Your instructions: Go to the line that contains "Dio - GitGithub" and transcribe from there to the end of the entries, that line and the last one included.

____ Material provided

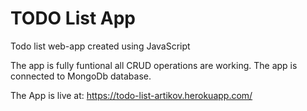 # TODO List App

Todo list web-app created using JavaScript

The app is fully funtional all CRUD operations are working.
The app is connected to MongoDb database.

The App is live at: https://todo-list-artikov.herokuapp.com/
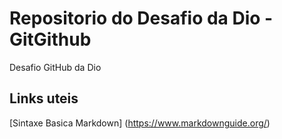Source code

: # Repositorio do Desafio da Dio - GitGithub
Desafio GitHub da Dio


## Links uteis
[Sintaxe Basica Markdown] (https://www.markdownguide.org/)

________

Output below:
: # Repositorio do Desafio da Dio - GitGithub
Desafio GitHub da Dio


## Links uteis
[Sintaxe Basica Markdown] (https://www.markdownguide.org/)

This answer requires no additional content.